Florida has had its share of political Houdinis, but Bill Proctor may best them all.
Since 1996, Proctor, a Leon County commissioner, has represented a thick slice of the state capital in Tallahassee despite repeated dives into political hot water. A state attorney investigated him. The Florida Ethics Commission penalized him. The Florida Elections Commission hit him with a huge fine.
And yet Proctor managed not only to get re-elected three times, but also to land a plum job in an ivory tower.
Florida A&M University hired him as a visiting professor in August 2000 - one week after he settled a highly publicized case with the Ethics Commission and while an investigation into his campaign finances was going full bore.
He's still there, making $50,000 a year.
He teaches political science.
Proctor doesn't see anything unusual. He says he's more qualified than any political science professor in Florida. He says the late Gov. Lawton Chiles - one of the legends of Florida politics - wouldn't have been re-elected without him. And he says his political life on the edge is a plus when it comes to teaching.
"I don't think nobody brings experience to the classroom in political science that I'm bringing," he told the St. Petersburg Times last week. "I'm the one teacher out of all of them in the state of Florida who can say, 'Yeah, I know how the Elections Commission works, how the Ethics Commission works, how the administrative courts work.' ... I know because I've been in them. ... I've survived them all."
To some observers, FAMU's decision to put Proctor on the payroll - and then to keep him despite a torrent of embarrassing headlines - only adds to its reputation for questionable hiring.
FAMU is in Proctor's commission district, and his ties to the school run deep. Now 48, Proctor had been an adjunct instructor at FAMU for more than a decade when he applied to be an assistant professor. His application was approved by then-provost James Ammons, who became FAMU's new president last week. His contracts are year to year.

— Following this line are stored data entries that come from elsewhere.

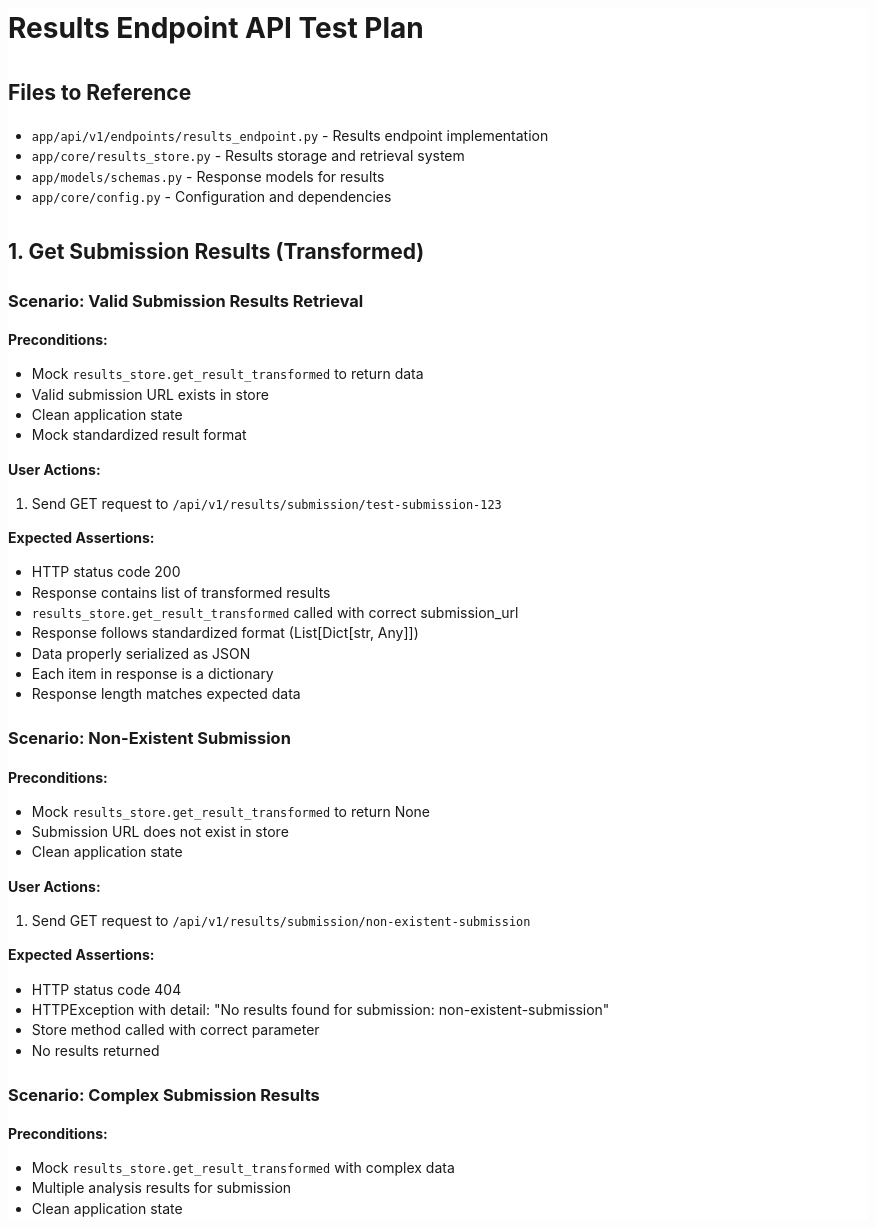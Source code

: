 # Results Endpoint API Test Plan

## Files to Reference
- `app/api/v1/endpoints/results_endpoint.py` - Results endpoint implementation
- `app/core/results_store.py` - Results storage and retrieval system
- `app/models/schemas.py` - Response models for results
- `app/core/config.py` - Configuration and dependencies

## 1. Get Submission Results (Transformed)

### Scenario: Valid Submission Results Retrieval
**Preconditions:**
- Mock `results_store.get_result_transformed` to return data
- Valid submission URL exists in store
- Clean application state
- Mock standardized result format

**User Actions:**
1. Send GET request to `/api/v1/results/submission/test-submission-123`

**Expected Assertions:**
- HTTP status code 200
- Response contains list of transformed results
- `results_store.get_result_transformed` called with correct submission_url
- Response follows standardized format (List[Dict[str, Any]])
- Data properly serialized as JSON
- Each item in response is a dictionary
- Response length matches expected data

### Scenario: Non-Existent Submission
**Preconditions:**
- Mock `results_store.get_result_transformed` to return None
- Submission URL does not exist in store
- Clean application state

**User Actions:**
1. Send GET request to `/api/v1/results/submission/non-existent-submission`

**Expected Assertions:**
- HTTP status code 404
- HTTPException with detail: "No results found for submission: non-existent-submission"
- Store method called with correct parameter
- No results returned

### Scenario: Complex Submission Results
**Preconditions:**
- Mock `results_store.get_result_transformed` with complex data
- Multiple analysis results for submission
- Clean application state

By fall 2001, students were complaining. The campus newspaper wrote about Proctor skipping class. The dean gave him a stern reprimand.
"Mr. Proctor, you must report to the department chair and give authenticated reasons for your absences from work," wrote Arthur Washington, then head of the College of Arts and Sciences. "If the reasons are not satisfactory and accepted, a review of your continuous successful employment at the University will be made."
And yet the complaints continue.
Several students told the Times that Proctor's class is widely viewed as the easiest A on campus. One said Proctor - who was reclassified as an "instructor" several years ago - did not give tests, rambled during lectures and allowed students to leave after they signed the roll. Among other classes, he's listed as teaching state and local government and American constitutional law.
Sakina Bowser, a 21-year-old senior, said Proctor's attendance continued to be a problem. It was "frequent enough to where one person would go to class and call everybody if he was there," said Bowser, who took a local government class with Proctor two years ago.
FAMU officials should not be surprised.
On his application, Proctor noted his last job before winning the commission seat was as a special assistant to Chiles. Under "Reason For Leaving," Proctor wrote: "Original supervisor left. New supervisor wanted different style from mine. Worked at pleasure and new guy did not extend the pleasure."
The new guy was Chuck Wolfe, Chiles' director of external affairs. Reached in Washington, D.C., Wolfe said he essentially fired Proctor because Proctor was a "professional mess."
"He would show up whenever he wanted," said Wolfe, who now works for the Gay and Lesbian Victory Fund. In fact, a frequent question in the governor's office was, "Where's Proctor?"
One of Proctor's duties was building contacts in Leon and a handful of other counties, so the governor's office would know who to reach in case of, say, a natural disaster or pressing policy issue. But "when I would ask, 'Show me your list of contacts in each county,' there weren't any," Wolfe said.
Proctor said Wolfe's characterization is "total BS." In fact, he said, he's the reason Chiles won a tight race against Jeb Bush in 1994. "You subtract my work and you don't have Chiles re-elected," he said. He would not elaborate.
So why was he essentially fired? Proctor's first response: "Why don't you ask the governor?" Chiles died in 1998.
His second response: "I have no idea. The ideas that I have are certainly not politically correct to disclose." Again, he would not elaborate.
Wolfe said as far as he can recall, nobody from FAMU ever contacted him about Proctor's employment.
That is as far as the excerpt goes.